↓

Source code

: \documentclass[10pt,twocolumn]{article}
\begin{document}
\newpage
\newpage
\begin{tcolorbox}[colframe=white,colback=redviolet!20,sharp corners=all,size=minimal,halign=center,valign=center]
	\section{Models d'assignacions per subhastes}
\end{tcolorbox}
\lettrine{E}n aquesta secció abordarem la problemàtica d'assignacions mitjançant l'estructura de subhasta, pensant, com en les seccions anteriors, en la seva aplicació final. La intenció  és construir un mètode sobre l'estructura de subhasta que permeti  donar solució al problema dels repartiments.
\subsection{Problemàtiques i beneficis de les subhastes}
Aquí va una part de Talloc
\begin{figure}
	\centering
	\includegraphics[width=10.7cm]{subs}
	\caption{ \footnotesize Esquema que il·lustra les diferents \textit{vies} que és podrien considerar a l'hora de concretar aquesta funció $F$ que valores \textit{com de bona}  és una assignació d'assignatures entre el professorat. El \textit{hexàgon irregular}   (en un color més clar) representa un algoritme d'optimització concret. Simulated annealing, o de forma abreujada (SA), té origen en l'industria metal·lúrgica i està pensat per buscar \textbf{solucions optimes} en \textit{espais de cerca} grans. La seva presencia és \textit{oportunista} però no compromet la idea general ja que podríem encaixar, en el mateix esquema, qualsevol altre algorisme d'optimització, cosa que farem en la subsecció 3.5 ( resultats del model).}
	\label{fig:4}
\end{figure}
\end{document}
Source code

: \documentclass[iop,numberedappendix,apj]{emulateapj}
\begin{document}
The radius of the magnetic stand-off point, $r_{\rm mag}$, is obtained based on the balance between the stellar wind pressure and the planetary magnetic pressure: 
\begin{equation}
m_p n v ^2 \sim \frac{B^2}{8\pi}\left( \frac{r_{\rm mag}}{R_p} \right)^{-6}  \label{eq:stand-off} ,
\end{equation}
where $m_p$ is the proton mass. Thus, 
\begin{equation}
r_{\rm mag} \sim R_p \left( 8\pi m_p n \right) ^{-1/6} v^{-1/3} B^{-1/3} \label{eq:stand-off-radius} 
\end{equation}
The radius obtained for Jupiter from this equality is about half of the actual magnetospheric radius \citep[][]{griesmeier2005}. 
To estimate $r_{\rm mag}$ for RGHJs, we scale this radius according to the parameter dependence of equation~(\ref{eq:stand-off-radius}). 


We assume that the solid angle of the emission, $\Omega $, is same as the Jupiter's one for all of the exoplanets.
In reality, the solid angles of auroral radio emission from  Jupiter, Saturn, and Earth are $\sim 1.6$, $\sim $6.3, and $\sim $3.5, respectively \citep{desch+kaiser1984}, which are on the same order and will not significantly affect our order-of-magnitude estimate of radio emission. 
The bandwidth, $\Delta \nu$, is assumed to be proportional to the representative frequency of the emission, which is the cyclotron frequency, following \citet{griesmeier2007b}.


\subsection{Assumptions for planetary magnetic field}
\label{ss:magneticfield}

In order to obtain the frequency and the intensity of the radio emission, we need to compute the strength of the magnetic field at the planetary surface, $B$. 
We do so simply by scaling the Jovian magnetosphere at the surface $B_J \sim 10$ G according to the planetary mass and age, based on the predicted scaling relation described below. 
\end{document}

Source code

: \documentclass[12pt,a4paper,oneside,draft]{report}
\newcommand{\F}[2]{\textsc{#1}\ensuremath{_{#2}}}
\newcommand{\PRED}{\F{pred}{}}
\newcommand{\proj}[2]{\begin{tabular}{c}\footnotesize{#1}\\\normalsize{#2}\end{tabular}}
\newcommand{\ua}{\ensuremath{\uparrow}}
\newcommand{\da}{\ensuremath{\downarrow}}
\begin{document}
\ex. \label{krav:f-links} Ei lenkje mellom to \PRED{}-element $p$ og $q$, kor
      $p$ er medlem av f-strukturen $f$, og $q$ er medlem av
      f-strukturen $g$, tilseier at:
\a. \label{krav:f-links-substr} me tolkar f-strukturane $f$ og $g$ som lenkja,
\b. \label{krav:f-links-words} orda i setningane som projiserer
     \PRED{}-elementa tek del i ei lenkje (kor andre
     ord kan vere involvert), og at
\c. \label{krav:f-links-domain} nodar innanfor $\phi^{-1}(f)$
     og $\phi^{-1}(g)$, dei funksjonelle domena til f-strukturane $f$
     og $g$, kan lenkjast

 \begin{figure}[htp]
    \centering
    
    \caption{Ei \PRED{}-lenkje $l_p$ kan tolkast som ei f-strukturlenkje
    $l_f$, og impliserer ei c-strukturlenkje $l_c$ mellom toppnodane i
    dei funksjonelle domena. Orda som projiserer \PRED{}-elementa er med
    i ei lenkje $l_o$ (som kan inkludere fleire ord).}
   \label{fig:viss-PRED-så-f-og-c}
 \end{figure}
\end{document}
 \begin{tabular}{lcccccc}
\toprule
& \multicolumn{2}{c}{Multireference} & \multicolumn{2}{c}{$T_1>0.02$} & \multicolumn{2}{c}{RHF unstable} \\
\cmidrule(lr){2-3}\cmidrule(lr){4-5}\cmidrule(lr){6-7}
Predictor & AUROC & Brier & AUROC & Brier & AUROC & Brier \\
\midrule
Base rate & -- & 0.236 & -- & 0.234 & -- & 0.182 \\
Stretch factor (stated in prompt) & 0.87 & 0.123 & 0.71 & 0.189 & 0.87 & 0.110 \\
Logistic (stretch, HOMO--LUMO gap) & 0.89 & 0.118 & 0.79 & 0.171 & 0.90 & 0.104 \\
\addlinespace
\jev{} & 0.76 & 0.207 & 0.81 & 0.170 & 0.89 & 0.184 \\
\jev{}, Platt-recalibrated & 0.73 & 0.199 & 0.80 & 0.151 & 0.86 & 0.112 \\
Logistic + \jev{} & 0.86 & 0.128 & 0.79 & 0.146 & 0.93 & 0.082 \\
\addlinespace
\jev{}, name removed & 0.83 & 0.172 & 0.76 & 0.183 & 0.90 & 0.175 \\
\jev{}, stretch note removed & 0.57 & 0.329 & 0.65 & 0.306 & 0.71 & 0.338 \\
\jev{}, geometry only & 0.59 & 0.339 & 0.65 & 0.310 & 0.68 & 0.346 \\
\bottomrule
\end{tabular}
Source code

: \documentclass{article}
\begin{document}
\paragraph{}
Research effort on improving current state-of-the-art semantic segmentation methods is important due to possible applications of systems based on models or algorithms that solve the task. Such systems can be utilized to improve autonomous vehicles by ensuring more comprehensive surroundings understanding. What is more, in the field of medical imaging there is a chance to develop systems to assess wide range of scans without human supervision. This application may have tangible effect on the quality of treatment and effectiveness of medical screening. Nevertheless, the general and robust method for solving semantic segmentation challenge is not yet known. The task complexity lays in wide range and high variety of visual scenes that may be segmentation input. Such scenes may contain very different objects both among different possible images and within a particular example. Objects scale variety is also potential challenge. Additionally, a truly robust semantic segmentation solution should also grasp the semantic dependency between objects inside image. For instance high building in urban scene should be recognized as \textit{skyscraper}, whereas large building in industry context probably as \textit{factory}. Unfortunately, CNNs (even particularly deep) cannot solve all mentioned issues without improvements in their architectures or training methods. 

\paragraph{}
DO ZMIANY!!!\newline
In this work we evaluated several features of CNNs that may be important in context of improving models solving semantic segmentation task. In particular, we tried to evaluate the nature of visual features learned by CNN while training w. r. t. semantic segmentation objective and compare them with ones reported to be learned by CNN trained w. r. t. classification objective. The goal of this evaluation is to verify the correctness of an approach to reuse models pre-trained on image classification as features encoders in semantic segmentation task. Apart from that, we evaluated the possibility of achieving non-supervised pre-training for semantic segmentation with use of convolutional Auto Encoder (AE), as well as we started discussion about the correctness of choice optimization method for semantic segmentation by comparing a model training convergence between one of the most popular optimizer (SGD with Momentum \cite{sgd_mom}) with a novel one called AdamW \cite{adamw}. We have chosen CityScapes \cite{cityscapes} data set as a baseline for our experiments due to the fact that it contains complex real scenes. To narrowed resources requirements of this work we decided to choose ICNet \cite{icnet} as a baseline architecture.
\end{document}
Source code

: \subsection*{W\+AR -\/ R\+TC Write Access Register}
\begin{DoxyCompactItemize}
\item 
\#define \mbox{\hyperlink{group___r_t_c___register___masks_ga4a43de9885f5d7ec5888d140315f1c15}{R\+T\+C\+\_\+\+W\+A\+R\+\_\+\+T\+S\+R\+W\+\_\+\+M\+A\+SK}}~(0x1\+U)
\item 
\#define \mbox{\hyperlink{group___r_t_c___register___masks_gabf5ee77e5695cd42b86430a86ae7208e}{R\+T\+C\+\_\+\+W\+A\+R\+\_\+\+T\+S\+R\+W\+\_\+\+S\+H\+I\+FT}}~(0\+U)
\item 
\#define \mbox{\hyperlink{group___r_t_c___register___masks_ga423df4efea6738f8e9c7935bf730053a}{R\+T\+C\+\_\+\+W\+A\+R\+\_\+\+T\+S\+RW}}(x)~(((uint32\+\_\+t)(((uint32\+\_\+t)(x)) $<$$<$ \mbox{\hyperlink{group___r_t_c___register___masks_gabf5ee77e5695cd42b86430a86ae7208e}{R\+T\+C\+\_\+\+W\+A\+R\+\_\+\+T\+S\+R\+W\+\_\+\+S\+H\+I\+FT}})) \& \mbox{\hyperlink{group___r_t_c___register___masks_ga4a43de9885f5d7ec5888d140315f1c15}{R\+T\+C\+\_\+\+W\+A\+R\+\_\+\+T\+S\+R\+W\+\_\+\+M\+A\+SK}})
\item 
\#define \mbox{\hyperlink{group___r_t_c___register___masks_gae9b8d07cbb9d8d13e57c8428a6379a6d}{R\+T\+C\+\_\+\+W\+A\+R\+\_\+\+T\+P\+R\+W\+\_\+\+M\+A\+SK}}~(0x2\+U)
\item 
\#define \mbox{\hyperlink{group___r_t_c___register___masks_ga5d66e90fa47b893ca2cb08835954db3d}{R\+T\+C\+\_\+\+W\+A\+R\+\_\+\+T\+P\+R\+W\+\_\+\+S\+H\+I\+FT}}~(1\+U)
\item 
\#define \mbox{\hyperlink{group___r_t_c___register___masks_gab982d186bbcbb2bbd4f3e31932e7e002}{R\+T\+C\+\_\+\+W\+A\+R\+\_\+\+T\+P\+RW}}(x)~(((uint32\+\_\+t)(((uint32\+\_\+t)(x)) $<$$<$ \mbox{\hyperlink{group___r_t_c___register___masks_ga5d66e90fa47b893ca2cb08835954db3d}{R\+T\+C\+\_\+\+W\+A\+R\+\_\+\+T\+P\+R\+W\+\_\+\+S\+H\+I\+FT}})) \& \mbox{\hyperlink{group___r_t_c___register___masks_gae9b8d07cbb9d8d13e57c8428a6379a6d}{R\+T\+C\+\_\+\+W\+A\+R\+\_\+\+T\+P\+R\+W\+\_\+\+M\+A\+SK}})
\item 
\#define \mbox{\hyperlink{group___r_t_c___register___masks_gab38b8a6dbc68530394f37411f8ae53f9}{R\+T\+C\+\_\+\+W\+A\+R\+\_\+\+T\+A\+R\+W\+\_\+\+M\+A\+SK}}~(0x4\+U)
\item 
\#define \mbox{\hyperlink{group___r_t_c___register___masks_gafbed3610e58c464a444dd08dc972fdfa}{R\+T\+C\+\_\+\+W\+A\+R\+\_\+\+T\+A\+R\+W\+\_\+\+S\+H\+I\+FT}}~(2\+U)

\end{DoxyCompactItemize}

↑

*YOUR ASSIGNMENT:* Set down, unchanged, only those lines above that fall between the line with "i ei lenkje $l_o$" and the line with "0.86 & 0.112 \\", the two end lines included.

*TASK RESPONSE:*
    i ei lenkje $l_o$ (som kan inkludere fleire ord).}
   \label{fig:viss-PRED-så-f-og-c}
 \end{figure}
\end{document}
 \begin{tabular}{lcccccc}
\toprule
& \multicolumn{2}{c}{Multireference} & \multicolumn{2}{c}{$T_1>0.02$} & \multicolumn{2}{c}{RHF unstable} \\
\cmidrule(lr){2-3}\cmidrule(lr){4-5}\cmidrule(lr){6-7}
Predictor & AUROC & Brier & AUROC & Brier & AUROC & Brier \\
\midrule
Base rate & -- & 0.236 & -- & 0.234 & -- & 0.182 \\
Stretch factor (stated in prompt) & 0.87 & 0.123 & 0.71 & 0.189 & 0.87 & 0.110 \\
Logistic (stretch, HOMO--LUMO gap) & 0.89 & 0.118 & 0.79 & 0.171 & 0.90 & 0.104 \\
\addlinespace
\jev{} & 0.76 & 0.207 & 0.81 & 0.170 & 0.89 & 0.184 \\
\jev{}, Platt-recalibrated & 0.73 & 0.199 & 0.80 & 0.151 & 0.86 & 0.112 \\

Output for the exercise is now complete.